(Dataset entries)
•••

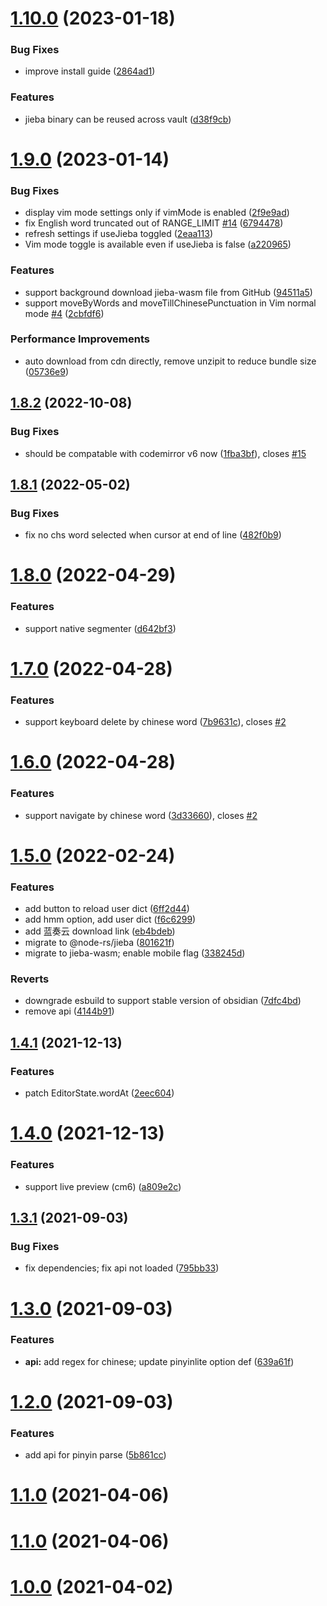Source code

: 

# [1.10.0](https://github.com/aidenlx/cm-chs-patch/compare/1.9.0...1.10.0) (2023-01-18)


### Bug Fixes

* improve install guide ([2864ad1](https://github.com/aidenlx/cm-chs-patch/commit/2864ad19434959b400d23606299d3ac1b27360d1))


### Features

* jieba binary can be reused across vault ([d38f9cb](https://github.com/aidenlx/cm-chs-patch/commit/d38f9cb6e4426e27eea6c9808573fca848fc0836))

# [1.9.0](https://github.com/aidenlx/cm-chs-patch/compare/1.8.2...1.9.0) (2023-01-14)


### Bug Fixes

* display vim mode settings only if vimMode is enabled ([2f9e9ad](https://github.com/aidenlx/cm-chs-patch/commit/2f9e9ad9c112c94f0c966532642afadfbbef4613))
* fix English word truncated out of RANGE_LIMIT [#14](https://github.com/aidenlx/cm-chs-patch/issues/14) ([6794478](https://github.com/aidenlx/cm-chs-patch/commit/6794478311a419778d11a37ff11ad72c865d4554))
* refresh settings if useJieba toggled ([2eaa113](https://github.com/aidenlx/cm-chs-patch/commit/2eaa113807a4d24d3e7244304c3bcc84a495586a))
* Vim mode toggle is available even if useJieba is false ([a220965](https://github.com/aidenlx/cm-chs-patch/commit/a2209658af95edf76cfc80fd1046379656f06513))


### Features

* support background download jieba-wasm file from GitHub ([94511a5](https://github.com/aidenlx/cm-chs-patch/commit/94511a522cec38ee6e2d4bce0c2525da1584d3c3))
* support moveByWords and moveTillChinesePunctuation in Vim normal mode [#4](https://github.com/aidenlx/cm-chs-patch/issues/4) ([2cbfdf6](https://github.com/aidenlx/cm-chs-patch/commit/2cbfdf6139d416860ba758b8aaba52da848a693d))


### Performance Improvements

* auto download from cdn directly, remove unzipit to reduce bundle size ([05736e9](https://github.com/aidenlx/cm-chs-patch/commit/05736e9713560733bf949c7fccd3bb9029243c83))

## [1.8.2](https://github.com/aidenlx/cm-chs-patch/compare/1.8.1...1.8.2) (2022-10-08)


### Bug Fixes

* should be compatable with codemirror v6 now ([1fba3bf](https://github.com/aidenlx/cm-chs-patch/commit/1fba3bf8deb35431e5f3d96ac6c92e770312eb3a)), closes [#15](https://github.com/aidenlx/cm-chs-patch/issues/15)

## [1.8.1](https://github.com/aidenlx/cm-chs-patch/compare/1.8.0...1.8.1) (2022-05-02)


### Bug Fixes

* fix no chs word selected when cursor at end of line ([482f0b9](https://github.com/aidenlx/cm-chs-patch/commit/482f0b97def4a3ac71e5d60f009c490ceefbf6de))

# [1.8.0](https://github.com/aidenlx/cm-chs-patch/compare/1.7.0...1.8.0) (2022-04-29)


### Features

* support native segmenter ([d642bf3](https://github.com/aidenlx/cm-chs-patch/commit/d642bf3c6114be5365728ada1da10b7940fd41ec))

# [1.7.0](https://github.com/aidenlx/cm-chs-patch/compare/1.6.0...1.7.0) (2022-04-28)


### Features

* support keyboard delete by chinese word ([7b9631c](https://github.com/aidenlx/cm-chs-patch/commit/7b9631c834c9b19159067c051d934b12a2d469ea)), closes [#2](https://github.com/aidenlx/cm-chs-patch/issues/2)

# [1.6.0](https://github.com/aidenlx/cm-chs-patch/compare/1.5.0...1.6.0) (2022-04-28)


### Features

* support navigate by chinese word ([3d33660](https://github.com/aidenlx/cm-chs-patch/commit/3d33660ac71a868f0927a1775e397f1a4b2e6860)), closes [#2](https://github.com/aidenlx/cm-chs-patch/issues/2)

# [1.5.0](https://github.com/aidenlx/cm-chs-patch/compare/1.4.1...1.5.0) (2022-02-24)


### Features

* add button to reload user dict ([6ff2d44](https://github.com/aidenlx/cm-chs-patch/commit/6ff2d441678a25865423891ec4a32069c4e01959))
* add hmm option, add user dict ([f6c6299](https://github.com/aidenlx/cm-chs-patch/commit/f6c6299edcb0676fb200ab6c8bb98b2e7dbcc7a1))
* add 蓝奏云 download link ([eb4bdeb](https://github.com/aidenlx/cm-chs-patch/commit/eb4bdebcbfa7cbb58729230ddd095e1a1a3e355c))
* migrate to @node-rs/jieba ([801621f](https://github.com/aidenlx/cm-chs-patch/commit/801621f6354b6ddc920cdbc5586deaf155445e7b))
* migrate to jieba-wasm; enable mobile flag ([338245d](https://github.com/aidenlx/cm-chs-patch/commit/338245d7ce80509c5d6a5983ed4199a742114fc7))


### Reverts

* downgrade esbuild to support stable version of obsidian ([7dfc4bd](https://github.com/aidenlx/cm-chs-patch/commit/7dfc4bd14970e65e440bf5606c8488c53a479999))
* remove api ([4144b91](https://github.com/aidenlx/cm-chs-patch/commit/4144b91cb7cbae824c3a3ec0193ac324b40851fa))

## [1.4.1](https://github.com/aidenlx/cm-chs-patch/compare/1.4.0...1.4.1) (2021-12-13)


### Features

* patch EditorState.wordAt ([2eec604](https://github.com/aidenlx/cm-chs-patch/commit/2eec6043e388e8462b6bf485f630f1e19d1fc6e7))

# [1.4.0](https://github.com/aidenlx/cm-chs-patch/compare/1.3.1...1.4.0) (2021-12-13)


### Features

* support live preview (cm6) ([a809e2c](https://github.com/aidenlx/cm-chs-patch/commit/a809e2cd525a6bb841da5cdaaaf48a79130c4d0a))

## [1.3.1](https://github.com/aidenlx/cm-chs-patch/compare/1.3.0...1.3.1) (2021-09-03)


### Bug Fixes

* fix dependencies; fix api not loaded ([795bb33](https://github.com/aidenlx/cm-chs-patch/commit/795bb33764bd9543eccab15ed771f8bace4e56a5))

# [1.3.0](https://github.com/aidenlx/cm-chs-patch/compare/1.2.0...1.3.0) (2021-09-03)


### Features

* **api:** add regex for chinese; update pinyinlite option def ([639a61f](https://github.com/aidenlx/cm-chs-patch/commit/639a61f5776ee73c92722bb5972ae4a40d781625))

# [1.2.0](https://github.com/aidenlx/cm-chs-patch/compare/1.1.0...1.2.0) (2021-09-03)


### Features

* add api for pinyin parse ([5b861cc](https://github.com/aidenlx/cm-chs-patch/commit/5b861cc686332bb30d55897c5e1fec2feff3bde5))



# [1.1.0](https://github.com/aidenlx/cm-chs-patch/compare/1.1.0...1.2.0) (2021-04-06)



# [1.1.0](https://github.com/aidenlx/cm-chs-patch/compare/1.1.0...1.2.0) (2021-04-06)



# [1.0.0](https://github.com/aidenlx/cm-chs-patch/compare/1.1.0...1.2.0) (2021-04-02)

•••

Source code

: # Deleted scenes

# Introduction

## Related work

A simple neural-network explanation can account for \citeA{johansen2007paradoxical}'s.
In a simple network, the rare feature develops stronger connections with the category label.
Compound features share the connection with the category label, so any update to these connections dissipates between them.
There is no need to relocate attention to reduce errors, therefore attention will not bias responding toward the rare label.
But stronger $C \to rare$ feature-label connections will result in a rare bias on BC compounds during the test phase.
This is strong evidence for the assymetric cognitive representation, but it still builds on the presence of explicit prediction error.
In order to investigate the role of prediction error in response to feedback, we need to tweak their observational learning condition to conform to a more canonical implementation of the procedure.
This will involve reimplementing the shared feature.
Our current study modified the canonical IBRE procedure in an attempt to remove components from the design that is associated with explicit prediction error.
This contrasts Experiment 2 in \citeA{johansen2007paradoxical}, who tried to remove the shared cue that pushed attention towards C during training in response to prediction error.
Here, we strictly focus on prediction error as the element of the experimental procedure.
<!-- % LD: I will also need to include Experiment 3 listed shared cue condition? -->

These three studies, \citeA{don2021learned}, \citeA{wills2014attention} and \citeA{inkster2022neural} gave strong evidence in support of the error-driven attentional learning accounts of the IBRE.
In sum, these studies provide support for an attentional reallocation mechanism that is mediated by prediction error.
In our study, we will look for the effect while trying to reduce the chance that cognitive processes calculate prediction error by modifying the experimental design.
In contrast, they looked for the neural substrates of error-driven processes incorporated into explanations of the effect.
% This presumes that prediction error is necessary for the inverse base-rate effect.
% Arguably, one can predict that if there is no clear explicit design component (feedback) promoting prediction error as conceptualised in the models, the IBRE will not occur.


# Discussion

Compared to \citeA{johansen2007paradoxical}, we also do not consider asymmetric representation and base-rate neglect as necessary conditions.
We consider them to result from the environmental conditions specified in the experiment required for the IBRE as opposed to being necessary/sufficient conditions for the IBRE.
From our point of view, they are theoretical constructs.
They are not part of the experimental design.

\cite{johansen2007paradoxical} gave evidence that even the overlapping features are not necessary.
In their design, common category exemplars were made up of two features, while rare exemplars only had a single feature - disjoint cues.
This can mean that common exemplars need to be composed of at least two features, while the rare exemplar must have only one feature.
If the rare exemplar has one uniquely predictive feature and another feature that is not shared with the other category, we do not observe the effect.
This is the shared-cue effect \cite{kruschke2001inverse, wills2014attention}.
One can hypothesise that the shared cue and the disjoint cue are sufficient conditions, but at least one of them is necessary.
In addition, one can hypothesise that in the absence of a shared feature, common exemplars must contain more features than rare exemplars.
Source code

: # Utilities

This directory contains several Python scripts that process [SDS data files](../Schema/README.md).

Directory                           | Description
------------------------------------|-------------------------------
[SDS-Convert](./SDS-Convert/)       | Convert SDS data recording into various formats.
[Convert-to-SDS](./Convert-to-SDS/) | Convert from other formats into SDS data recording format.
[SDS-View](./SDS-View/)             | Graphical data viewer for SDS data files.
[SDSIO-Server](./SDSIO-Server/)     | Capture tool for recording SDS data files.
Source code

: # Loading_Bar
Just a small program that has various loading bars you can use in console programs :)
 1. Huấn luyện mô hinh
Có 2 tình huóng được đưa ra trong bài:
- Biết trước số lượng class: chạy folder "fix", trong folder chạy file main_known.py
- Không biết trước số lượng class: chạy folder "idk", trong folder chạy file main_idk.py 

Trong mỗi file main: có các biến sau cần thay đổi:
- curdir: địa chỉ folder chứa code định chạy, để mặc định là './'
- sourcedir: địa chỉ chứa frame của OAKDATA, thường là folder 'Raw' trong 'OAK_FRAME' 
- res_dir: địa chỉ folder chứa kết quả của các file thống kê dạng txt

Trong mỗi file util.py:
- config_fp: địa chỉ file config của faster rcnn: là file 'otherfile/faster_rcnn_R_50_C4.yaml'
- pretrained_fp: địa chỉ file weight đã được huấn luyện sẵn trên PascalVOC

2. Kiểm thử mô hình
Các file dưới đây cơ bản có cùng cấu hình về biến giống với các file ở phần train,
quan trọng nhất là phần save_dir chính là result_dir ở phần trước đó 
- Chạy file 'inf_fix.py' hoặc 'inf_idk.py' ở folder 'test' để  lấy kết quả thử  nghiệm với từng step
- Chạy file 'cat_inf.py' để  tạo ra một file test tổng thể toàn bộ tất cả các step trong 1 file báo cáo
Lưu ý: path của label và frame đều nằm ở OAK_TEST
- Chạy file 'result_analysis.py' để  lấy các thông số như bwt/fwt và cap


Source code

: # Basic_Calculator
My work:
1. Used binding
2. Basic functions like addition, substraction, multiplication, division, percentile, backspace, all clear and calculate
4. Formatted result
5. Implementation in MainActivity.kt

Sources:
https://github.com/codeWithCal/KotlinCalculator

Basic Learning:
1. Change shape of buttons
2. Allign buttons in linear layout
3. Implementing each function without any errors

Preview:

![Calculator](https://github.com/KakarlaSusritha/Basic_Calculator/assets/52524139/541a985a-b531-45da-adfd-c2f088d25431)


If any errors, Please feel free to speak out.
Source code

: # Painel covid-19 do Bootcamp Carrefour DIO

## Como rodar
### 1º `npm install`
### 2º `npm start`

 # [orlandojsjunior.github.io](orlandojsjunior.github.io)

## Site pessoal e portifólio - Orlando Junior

•••

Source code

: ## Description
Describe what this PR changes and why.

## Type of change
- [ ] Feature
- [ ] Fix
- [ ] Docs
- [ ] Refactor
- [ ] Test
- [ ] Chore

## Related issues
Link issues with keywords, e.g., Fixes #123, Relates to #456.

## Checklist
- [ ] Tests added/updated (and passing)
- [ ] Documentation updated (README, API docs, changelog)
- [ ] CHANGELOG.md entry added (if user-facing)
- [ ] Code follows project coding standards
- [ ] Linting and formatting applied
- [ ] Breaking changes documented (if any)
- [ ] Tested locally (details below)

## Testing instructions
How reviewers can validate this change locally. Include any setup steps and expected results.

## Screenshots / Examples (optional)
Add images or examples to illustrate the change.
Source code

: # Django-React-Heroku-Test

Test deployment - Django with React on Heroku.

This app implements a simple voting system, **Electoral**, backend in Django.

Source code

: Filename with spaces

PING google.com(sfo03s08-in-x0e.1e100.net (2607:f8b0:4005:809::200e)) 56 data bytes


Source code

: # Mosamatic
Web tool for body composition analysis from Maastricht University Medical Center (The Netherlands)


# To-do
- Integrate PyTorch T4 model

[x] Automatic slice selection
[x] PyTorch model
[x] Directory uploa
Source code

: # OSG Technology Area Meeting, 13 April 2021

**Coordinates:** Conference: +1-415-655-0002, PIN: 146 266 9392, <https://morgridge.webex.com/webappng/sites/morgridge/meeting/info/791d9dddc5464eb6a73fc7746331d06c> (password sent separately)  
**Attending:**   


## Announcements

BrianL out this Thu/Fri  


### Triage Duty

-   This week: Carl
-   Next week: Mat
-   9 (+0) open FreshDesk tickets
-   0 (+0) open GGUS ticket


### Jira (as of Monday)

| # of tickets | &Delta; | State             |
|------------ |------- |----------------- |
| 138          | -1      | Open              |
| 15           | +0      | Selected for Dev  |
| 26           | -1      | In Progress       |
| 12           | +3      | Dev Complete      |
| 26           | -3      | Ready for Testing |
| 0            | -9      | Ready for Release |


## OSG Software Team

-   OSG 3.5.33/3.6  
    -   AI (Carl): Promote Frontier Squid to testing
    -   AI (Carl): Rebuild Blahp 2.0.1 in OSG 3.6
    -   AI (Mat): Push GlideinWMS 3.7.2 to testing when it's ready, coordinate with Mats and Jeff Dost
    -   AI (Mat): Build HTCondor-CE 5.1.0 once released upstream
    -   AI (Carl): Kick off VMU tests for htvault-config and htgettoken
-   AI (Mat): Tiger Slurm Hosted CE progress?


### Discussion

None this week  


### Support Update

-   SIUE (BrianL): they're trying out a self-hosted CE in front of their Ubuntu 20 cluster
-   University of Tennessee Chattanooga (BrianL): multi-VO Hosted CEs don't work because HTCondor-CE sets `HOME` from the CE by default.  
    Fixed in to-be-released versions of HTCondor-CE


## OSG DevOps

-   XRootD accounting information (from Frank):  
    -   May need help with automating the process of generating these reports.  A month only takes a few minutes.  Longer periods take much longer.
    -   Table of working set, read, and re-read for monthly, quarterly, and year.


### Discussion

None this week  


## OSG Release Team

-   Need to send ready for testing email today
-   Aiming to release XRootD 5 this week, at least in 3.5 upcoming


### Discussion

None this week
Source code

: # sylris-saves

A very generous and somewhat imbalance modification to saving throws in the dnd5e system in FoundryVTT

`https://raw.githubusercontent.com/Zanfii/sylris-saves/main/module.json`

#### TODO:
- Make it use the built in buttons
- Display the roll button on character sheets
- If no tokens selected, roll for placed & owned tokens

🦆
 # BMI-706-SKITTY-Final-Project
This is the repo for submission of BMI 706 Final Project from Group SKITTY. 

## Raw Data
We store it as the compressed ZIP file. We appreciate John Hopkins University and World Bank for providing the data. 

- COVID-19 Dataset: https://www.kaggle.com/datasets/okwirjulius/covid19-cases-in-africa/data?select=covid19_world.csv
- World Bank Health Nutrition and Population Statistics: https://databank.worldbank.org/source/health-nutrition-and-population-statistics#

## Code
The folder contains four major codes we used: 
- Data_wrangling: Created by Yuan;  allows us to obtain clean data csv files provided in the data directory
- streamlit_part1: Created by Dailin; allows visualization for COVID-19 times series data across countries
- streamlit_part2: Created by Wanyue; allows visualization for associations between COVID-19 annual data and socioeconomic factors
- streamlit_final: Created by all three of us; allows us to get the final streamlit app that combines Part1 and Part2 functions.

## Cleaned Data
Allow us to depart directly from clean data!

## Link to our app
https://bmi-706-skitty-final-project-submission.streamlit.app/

•••

- _PROBLEM DETAILS_
Look above for the line containing "- Biết trước" and the line containing "quan trọng nhất". Transcribe both, with the lines between them, exactly.

- _RESPONSE BOX_
- Biết trước số lượng class: chạy folder "fix", trong folder chạy file main_known.py
- Không biết trước số lượng class: chạy folder "idk", trong folder chạy file main_idk.py 

Trong mỗi file main: có các biến sau cần thay đổi:
- curdir: địa chỉ folder chứa code định chạy, để mặc định là './'
- sourcedir: địa chỉ chứa frame của OAKDATA, thường là folder 'Raw' trong 'OAK_FRAME' 
- res_dir: địa chỉ folder chứa kết quả của các file thống kê dạng txt

Trong mỗi file util.py:
- config_fp: địa chỉ file config của faster rcnn: là file 'otherfile/faster_rcnn_R_50_C4.yaml'
- pretrained_fp: địa chỉ file weight đã được huấn luyện sẵn trên PascalVOC

2. Kiểm thử mô hình
Các file dưới đây cơ bản có cùng cấu hình về biến giống với các file ở phần train,
quan trọng nhất là phần save_dir chính là result_dir ở phần trước đó 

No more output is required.